Nowe zasady skoków nie do końca zdały egzamin podczas mistrzostw świata w Val di Fiemme, gdy Polacy przez długi czas po "drużynówce" byli pewni, że przypadła im czwarta lokata. Z kolei Alexander Stoeckl w rozmowie z naszym portalem mówił, że jego zawodnicy byli już przygotowani do medalowej ceremonii. Nie ma wątpliwości, że organizatorzy zawodów zaliczyli niemałą wpadkę...
- Przede wszystkim był problem w komunikacji pomiędzy jury, a osobami zmieniającymi belki. Poza tym stawka była większa i wielu trenerów ryzykowało bardziej niż zwykle.
W Planicy cały narciarski świat był pod wrażeniem formy Noriakiego Kasai. Maciej Kot mówił, że Japończyk korzystał z pewnej nowinki technicznej. Czy może pan zdradzić, o czym mowa?
- Nie bardzo. Też nad tym pracujemy, a więc zdradzać nie będziemy.
Niektórzy kibice mają panu za złe ciągłe powołania do składu Stefana Huli, gdy ten na ostatniej prostej sezonu odstawał poziomem od reszty. Czy przed lotami w Planicy brał pan pod uwagę wymienienie któregoś z zawodników?
- Cały czas bierzemy pod uwagę innych zawodników. Stefan był zdecydowanie lepszy od pozostałych. Możliwości porównania mamy jedynie podczas zawodów Pucharu Kontynentalnego, a tam wypadał lepiej. Następny w kolejce był Jan Ziobro, ale pod koniec zimy nie było już możliwości porównania formy obu skoczków. Generalnie w tym sezonie "piątka" startująca systematycznie w Pucharze Świata (Stoch, Kot, Żyła, Kubacki, Miętus) odsunęła się poziomem od pozostałych zawodników. Na końcu jest jeszcze niezmiernie istotny czynnik atmosfery w grupie, która jest jednym z podstawowych elementów sukcesu. Niestety czasami w przypadku zawodników, którzy prezentują podobny poziom sportowy, o ostatecznym powołaniu do grupy decyduje umiejętność wpasowania się do zespołu i funkcjonowanie pomiędzy innymi zawodnikami.
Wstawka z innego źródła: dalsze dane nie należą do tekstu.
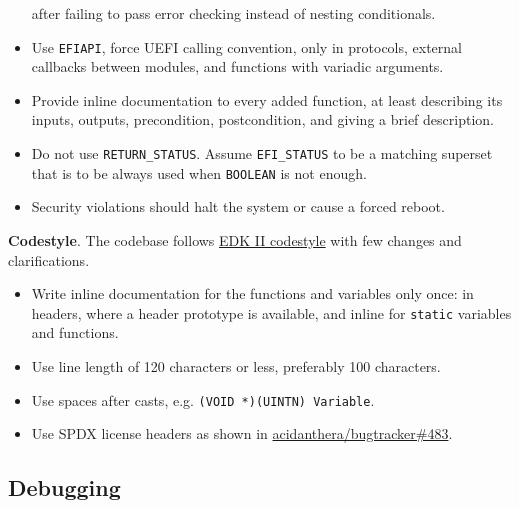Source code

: \documentclass[]{article}
\providecommand{\tightlist}{%
  \setlength{\itemsep}{0pt}\setlength{\parskip}{0pt}}
\begin{document}
\begin{itemize}
after failing to pass error checking instead of nesting conditionals.
\item Use \texttt{EFIAPI}, force UEFI calling convention, only in protocols, external callbacks between
modules, and functions with variadic arguments.
\item Provide inline documentation to every added function, at least describing its inputs, outputs,
precondition, postcondition, and giving a brief description.
\item Do not use \texttt{RETURN\_STATUS}. Assume \texttt{EFI\_STATUS} to be a matching superset that is
to be always used when \texttt{BOOLEAN} is not enough.
\item Security violations should halt the system or cause a forced reboot.
\end{itemize}

\textbf{Codestyle}. The codebase follows
\href{https://github.com/tianocore/tianocore.github.io/wiki/Code-Style-C}{EDK II codestyle} with few changes
and clarifications.
\begin{itemize}
\tightlist
\item Write inline documentation for the functions and variables only once: in headers, where a header prototype
is available, and inline for \texttt{static} variables and functions.
\item Use line length of 120 characters or less, preferably 100 characters.
\item Use spaces after casts, e.g. \texttt{(VOID *)(UINTN) Variable}.
\item Use SPDX license headers as shown in
\href{https://github.com/acidanthera/bugtracker/issues/483}{acidanthera/bugtracker\#483}.
\end{itemize}

\subsection{Debugging}\label{configuration-debug}
\end{document}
Puchar Narodów zakończył się w tym roku zwycięstwem Norwegów, którzy przerwali tym samym hegemonię reprezentacji Austrii. Spodziewał się pan takiego rozstrzygnięcia?
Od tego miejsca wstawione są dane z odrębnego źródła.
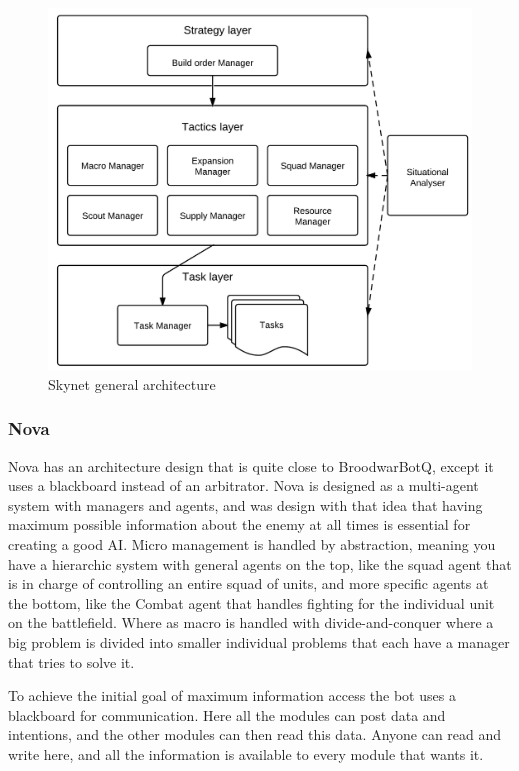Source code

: 
\begin{figure}[h!tbp]
\centering
\includegraphics[scale=0.8]{graphics/skynet.png}
\caption{Skynet general architecture}
\label{fig:skynetarch}
\end{figure}

\subsubsection{Nova}
Nova\cite{pérezmulti} has an architecture design that is quite close to
BroodwarBotQ, except it uses a blackboard instead of an arbitrator. Nova is
designed as a multi-agent system with managers and agents, and was design with
that idea that having maximum possible information about the enemy at all times
is essential for creating a good AI. Micro management is handled by abstraction,
meaning you have a hierarchic system with general agents on the top, like the
squad agent that is in charge of controlling an entire squad of units, and more
specific agents at the bottom, like the Combat agent that handles fighting for
the individual unit on the battlefield. Where as macro is handled with
divide-and-conquer where a big problem is divided into smaller individual
problems that each have a manager that tries to solve it. 

To achieve the initial goal of maximum information access the bot uses a
blackboard for communication. Here all the modules can post data and intentions,
and the other modules can then read this data. Anyone can read and write here,
and all the information is available to every module that wants it.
- Tak, ale znacznie wcześniej. Austria poza Gregorem w tym sezonie nie miała w ścisłej czołówce wielu skoczków, tak jak to było w poprzednich latach. Z kolei Norwegowie "szli" szeroką ławą.
Jak długo planuje pan dać sobie i skoczkom czas na zasłużony odpoczynek? Kiedy mniej więcej przyjdzie pora na pierwsze wiosenne treningi?
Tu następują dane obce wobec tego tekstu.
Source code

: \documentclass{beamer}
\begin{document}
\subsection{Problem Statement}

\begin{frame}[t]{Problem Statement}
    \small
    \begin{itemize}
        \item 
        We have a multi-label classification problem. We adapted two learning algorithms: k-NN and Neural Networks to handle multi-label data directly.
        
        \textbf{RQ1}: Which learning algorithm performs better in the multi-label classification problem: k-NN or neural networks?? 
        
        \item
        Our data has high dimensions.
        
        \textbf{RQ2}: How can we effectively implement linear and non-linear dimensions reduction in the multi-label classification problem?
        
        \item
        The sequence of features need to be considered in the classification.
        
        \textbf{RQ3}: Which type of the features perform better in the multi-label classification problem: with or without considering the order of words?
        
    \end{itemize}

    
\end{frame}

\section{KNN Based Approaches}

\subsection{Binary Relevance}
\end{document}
- Nie ma czegoś takiego, jak czas wolny. Jest praca, ale w innej formie. Na skocznię zawodnicy wrócą z początkiem czerwca, ale treningi będą odbywać się prawie cały czas.
Przed nami sezon olimpijski. I choć na takie plany jeszcze za wcześnie, to czy z powodu igrzysk w Soczi dopuszcza pan ewentualność, by pójść w ślady norweskich biegaczek i kosztem olimpijskich przygotowań odpuścić niektóre konkursy następnego Pucharu Świata?
- Raczej nie. U nas, w skokach bardzo ważny jest odpowiedni numer startowy, aby jechać między najlepszymi. Tego nie da się osiągnąć nie startując w Pucharze Świata.